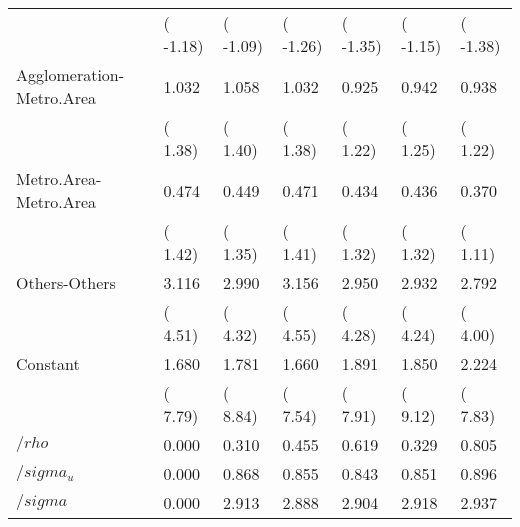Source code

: \begin{center}
\begin{longtable}{}
&(  -1.18)&(  -1.09)&(  -1.26)&(  -1.35)&(  -1.15)&(  -1.38)\\
Agglomeration-Metro.Area &  1.032&  1.058&  1.032&  0.925&  0.942&  0.938\\
&(   1.38)&(   1.40)&(   1.38)&(   1.22)&(   1.25)&(   1.22)\\
Metro.Area-Metro.Area    &  0.474&  0.449&  0.471&  0.434&  0.436&  0.370\\
&(   1.42)&(   1.35)&(   1.41)&(   1.32)&(   1.32)&(   1.11)\\
Others-Others            &  3.116&  2.990&  3.156&  2.950&  2.932&  2.792\\
&(   4.51)&(   4.32)&(   4.55)&(   4.28)&(   4.24)&(   4.00)\\
Constant                 &  1.680&  1.781&  1.660&  1.891&  1.850&  2.224\\
&(   7.79)&(   8.84)&(   7.54)&(   7.91)&(   9.12)&(   7.83)\\
$/rho$&  0.000&  0.310&  0.455&  0.619&  0.329&  0.805\\
$/sigma_u$&  0.000&  0.868&  0.855&  0.843&  0.851&  0.896\\
$/sigma$&  0.000&  2.913&  2.888&  2.904&  2.918&  2.937\\
 \hline
 \end{longtable}
 \end{center}
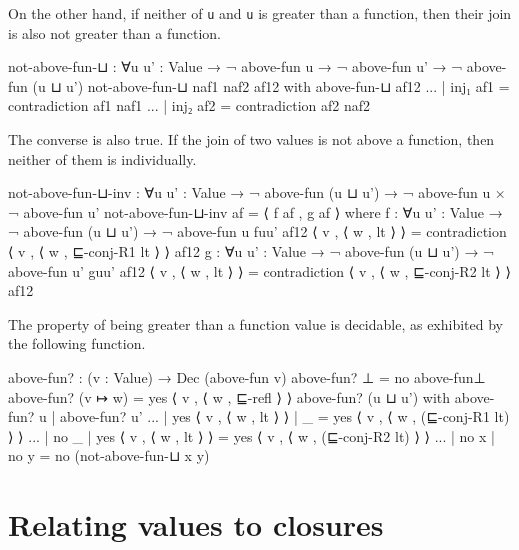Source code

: On the other hand, if neither of \texttt{u} and
\texttt{u\textquotesingle{}} is greater than a function, then their join
is also not greater than a function.

\begin{fence}
\begin{code}
not-above-fun-⊔ : ∀{u u' : Value}
               → ¬ above-fun u → ¬ above-fun u'
               → ¬ above-fun (u ⊔ u')
not-above-fun-⊔ naf1 naf2 af12
    with above-fun-⊔ af12
... | inj₁ af1 = contradiction af1 naf1
... | inj₂ af2 = contradiction af2 naf2
\end{code}
\end{fence}

The converse is also true. If the join of two values is not above a
function, then neither of them is individually.

\begin{fence}
\begin{code}
not-above-fun-⊔-inv : ∀{u u' : Value} → ¬ above-fun (u ⊔ u')
              → ¬ above-fun u × ¬ above-fun u'
not-above-fun-⊔-inv af = ⟨ f af , g af ⟩
  where
    f : ∀{u u' : Value} → ¬ above-fun (u ⊔ u') → ¬ above-fun u
    f{u}{u'} af12 ⟨ v , ⟨ w , lt ⟩ ⟩ =
        contradiction ⟨ v , ⟨ w , ⊑-conj-R1 lt ⟩ ⟩ af12
    g : ∀{u u' : Value} → ¬ above-fun (u ⊔ u') → ¬ above-fun u'
    g{u}{u'} af12 ⟨ v , ⟨ w , lt ⟩ ⟩ =
        contradiction ⟨ v , ⟨ w , ⊑-conj-R2 lt ⟩ ⟩ af12
\end{code}
\end{fence}

The property of being greater than a function value is decidable, as
exhibited by the following function.

\begin{fence}
\begin{code}
above-fun? : (v : Value) → Dec (above-fun v)
above-fun? ⊥ = no above-fun⊥
above-fun? (v ↦ w) = yes ⟨ v , ⟨ w , ⊑-refl ⟩ ⟩
above-fun? (u ⊔ u')
    with above-fun? u | above-fun? u'
... | yes ⟨ v , ⟨ w , lt ⟩ ⟩ | _ = yes ⟨ v , ⟨ w , (⊑-conj-R1 lt) ⟩ ⟩
... | no _ | yes ⟨ v , ⟨ w , lt ⟩ ⟩ = yes ⟨ v , ⟨ w , (⊑-conj-R2 lt) ⟩ ⟩
... | no x | no y = no (not-above-fun-⊔ x y)
\end{code}
\end{fence}

\hypertarget{relating-values-to-closures}{%
\section{Relating values to
closures}\label{relating-values-to-closures}}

◆ ◆ ◆ ◆

- [WHAT THE TASK REQUIRES] Which lines hold the word "closures"? Return all of them from the records above.

- [SOLUTION]
\hypertarget{relating-values-to-closures}{%
closures}\label{relating-values-to-closures}}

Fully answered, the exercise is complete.